* **TASK**
Every line in the data must be transcribed exactly.

* **PROVIDED INFORMATION**

• • •

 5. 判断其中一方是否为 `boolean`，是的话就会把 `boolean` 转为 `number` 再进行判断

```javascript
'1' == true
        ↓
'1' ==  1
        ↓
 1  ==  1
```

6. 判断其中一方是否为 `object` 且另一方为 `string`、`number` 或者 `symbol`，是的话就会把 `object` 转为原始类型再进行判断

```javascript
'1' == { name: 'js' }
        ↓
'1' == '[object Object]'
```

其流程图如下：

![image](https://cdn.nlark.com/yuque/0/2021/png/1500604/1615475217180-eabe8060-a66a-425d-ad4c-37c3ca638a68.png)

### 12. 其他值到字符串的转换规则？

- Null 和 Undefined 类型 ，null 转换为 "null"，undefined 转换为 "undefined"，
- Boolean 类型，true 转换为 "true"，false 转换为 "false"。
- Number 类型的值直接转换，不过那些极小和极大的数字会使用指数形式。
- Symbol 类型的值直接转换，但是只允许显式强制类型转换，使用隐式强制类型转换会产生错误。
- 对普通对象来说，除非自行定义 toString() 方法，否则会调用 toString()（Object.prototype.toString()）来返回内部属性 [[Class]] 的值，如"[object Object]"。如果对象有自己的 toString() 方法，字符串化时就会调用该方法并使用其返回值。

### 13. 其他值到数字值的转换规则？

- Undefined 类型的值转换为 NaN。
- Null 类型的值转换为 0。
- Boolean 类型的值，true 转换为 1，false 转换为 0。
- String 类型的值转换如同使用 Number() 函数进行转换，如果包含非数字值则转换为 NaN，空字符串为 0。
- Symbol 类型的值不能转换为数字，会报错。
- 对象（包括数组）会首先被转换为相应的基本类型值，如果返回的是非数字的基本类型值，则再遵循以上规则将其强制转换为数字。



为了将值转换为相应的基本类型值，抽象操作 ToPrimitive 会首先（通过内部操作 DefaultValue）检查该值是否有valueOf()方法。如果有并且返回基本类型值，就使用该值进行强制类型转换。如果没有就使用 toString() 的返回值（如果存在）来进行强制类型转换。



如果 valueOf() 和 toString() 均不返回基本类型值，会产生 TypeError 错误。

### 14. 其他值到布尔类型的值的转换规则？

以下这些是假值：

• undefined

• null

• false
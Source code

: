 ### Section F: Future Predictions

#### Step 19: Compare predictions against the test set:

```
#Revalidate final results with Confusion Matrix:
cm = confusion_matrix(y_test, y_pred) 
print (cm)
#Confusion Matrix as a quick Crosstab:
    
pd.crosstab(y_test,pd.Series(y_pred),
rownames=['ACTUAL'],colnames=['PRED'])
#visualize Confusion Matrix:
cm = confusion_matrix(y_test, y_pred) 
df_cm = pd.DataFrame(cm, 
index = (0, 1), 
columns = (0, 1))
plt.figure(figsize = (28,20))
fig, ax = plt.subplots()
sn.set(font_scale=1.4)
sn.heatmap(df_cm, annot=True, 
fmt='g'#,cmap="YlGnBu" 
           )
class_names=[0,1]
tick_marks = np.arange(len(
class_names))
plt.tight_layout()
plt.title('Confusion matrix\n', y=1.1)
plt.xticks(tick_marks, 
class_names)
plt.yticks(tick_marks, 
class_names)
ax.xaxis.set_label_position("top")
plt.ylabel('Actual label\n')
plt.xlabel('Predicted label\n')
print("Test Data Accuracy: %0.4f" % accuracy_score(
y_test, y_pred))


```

• • •

* **ANSWER**
 5. 判断其中一方是否为 `boolean`，是的话就会把 `boolean` 转为 `number` 再进行判断

```javascript
'1' == true
        ↓
'1' ==  1
        ↓
 1  ==  1
```

6. 判断其中一方是否为 `object` 且另一方为 `string`、`number` 或者 `symbol`，是的话就会把 `object` 转为原始类型再进行判断

```javascript
'1' == { name: 'js' }
        ↓
'1' == '[object Object]'
```

其流程图如下：

![image](https://cdn.nlark.com/yuque/0/2021/png/1500604/1615475217180-eabe8060-a66a-425d-ad4c-37c3ca638a68.png)

### 12. 其他值到字符串的转换规则？

- Null 和 Undefined 类型 ，null 转换为 "null"，undefined 转换为 "undefined"，
- Boolean 类型，true 转换为 "true"，false 转换为 "false"。
- Number 类型的值直接转换，不过那些极小和极大的数字会使用指数形式。
- Symbol 类型的值直接转换，但是只允许显式强制类型转换，使用隐式强制类型转换会产生错误。
- 对普通对象来说，除非自行定义 toString() 方法，否则会调用 toString()（Object.prototype.toString()）来返回内部属性 [[Class]] 的值，如"[object Object]"。如果对象有自己的 toString() 方法，字符串化时就会调用该方法并使用其返回值。

### 13. 其他值到数字值的转换规则？

- Undefined 类型的值转换为 NaN。
- Null 类型的值转换为 0。
- Boolean 类型的值，true 转换为 1，false 转换为 0。
- String 类型的值转换如同使用 Number() 函数进行转换，如果包含非数字值则转换为 NaN，空字符串为 0。
- Symbol 类型的值不能转换为数字，会报错。
- 对象（包括数组）会首先被转换为相应的基本类型值，如果返回的是非数字的基本类型值，则再遵循以上规则将其强制转换为数字。



为了将值转换为相应的基本类型值，抽象操作 ToPrimitive 会首先（通过内部操作 DefaultValue）检查该值是否有valueOf()方法。如果有并且返回基本类型值，就使用该值进行强制类型转换。如果没有就使用 toString() 的返回值（如果存在）来进行强制类型转换。



如果 valueOf() 和 toString() 均不返回基本类型值，会产生 TypeError 错误。

### 14. 其他值到布尔类型的值的转换规则？

以下这些是假值：

• undefined

• null

• false
Source code

: ### Section F: Future Predictions

#### Step 19: Compare predictions against the test set:

```
#Revalidate final results with Confusion Matrix:
cm = confusion_matrix(y_test, y_pred) 
print (cm)
#Confusion Matrix as a quick Crosstab:
    
pd.crosstab(y_test,pd.Series(y_pred),
rownames=['ACTUAL'],colnames=['PRED'])
#visualize Confusion Matrix:
cm = confusion_matrix(y_test, y_pred) 
df_cm = pd.DataFrame(cm, 
index = (0, 1), 
columns = (0, 1))
plt.figure(figsize = (28,20))
fig, ax = plt.subplots()
sn.set(font_scale=1.4)
sn.heatmap(df_cm, annot=True, 
fmt='g'#,cmap="YlGnBu" 
           )
class_names=[0,1]
tick_marks = np.arange(len(
class_names))
plt.tight_layout()
plt.title('Confusion matrix\n', y=1.1)
plt.xticks(tick_marks, 
class_names)
plt.yticks(tick_marks, 
class_names)
ax.xaxis.set_label_position("top")
plt.ylabel('Actual label\n')
plt.xlabel('Predicted label\n')
print("Test Data Accuracy: %0.4f" % accuracy_score(
y_test, y_pred))


```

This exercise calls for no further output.